## Your task
Each line of the data that includes "digits" must be copied.
- - - - - - -
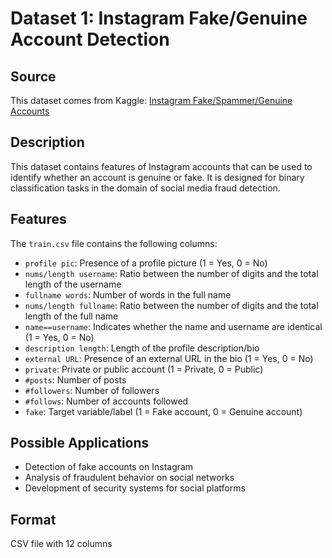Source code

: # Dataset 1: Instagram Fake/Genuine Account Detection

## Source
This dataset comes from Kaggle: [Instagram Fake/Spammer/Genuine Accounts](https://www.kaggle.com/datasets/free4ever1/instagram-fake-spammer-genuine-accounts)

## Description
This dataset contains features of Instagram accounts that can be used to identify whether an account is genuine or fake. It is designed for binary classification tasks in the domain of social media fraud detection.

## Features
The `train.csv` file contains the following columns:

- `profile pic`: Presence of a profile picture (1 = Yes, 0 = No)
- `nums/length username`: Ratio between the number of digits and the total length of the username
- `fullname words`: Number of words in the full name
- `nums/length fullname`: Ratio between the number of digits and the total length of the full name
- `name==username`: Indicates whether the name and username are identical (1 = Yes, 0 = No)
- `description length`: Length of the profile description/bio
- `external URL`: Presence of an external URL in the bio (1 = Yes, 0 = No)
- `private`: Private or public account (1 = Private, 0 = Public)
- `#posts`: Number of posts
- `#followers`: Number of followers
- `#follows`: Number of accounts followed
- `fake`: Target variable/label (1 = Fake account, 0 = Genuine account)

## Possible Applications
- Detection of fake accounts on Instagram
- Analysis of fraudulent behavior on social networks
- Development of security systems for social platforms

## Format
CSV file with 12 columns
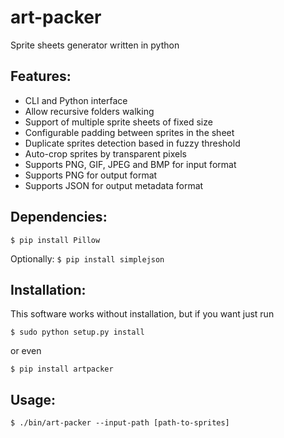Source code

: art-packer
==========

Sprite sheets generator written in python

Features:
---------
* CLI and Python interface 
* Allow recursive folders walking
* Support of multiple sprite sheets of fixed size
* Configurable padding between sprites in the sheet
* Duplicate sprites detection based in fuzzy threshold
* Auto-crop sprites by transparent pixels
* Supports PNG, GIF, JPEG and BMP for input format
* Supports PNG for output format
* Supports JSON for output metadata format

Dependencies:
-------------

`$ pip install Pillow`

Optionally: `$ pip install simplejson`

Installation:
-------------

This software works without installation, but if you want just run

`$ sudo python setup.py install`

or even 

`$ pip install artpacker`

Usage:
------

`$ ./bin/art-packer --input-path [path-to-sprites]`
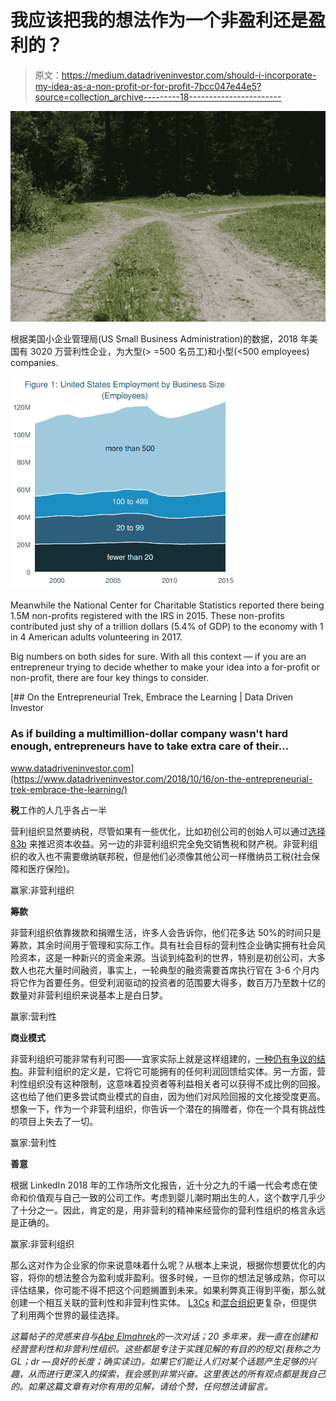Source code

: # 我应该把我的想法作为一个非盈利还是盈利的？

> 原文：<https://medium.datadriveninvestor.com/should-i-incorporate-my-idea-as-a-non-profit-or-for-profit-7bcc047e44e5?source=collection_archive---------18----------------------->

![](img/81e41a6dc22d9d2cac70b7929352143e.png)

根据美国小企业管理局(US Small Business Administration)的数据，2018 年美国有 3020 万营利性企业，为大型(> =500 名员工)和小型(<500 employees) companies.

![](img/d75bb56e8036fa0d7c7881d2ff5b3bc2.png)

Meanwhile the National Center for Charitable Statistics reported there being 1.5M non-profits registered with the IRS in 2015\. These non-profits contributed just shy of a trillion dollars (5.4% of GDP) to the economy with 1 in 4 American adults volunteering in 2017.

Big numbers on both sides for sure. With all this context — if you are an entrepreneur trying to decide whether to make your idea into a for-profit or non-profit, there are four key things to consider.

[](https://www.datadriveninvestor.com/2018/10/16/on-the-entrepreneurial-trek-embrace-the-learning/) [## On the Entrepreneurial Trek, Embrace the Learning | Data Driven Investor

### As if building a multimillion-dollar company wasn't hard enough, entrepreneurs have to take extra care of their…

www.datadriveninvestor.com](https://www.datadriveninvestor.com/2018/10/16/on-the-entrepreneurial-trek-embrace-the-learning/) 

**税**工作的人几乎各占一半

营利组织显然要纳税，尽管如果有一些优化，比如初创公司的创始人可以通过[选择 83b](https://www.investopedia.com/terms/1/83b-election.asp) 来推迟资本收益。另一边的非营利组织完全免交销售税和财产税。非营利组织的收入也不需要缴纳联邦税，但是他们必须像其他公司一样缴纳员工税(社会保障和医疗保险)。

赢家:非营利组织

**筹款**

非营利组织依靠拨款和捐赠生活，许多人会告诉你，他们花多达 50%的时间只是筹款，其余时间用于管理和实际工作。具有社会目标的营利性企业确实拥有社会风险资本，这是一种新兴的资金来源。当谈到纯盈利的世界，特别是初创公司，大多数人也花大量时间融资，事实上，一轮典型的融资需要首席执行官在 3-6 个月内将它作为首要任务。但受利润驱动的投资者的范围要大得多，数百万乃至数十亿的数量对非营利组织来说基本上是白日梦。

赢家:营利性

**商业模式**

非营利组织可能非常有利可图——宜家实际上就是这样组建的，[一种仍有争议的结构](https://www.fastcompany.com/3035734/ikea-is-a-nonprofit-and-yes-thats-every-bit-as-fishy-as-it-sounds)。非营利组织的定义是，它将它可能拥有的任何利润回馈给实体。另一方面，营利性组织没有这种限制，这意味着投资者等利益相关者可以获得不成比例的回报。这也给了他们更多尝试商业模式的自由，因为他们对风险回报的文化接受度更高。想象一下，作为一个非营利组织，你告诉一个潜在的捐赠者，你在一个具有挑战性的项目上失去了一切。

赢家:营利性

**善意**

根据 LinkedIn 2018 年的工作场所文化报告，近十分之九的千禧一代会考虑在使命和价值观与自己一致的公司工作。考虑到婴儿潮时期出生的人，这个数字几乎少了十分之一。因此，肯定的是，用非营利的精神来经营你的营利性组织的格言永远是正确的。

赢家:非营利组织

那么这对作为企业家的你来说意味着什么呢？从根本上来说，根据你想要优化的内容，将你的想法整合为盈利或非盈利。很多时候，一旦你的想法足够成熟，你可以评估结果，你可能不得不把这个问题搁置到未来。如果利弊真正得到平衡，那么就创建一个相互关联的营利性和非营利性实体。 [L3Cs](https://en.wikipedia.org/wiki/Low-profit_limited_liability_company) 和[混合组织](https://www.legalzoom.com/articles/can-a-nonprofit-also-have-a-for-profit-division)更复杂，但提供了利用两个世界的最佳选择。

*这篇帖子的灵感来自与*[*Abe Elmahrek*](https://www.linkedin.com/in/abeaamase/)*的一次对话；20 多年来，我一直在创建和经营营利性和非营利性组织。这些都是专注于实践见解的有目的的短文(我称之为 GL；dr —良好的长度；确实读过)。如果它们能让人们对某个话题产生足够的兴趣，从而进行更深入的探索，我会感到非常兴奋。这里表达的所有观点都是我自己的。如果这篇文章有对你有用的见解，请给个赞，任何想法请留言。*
- - - - - - -
## Answer below
- `nums/length username`: Ratio between the number of digits and the total length of the username
- `nums/length fullname`: Ratio between the number of digits and the total length of the full name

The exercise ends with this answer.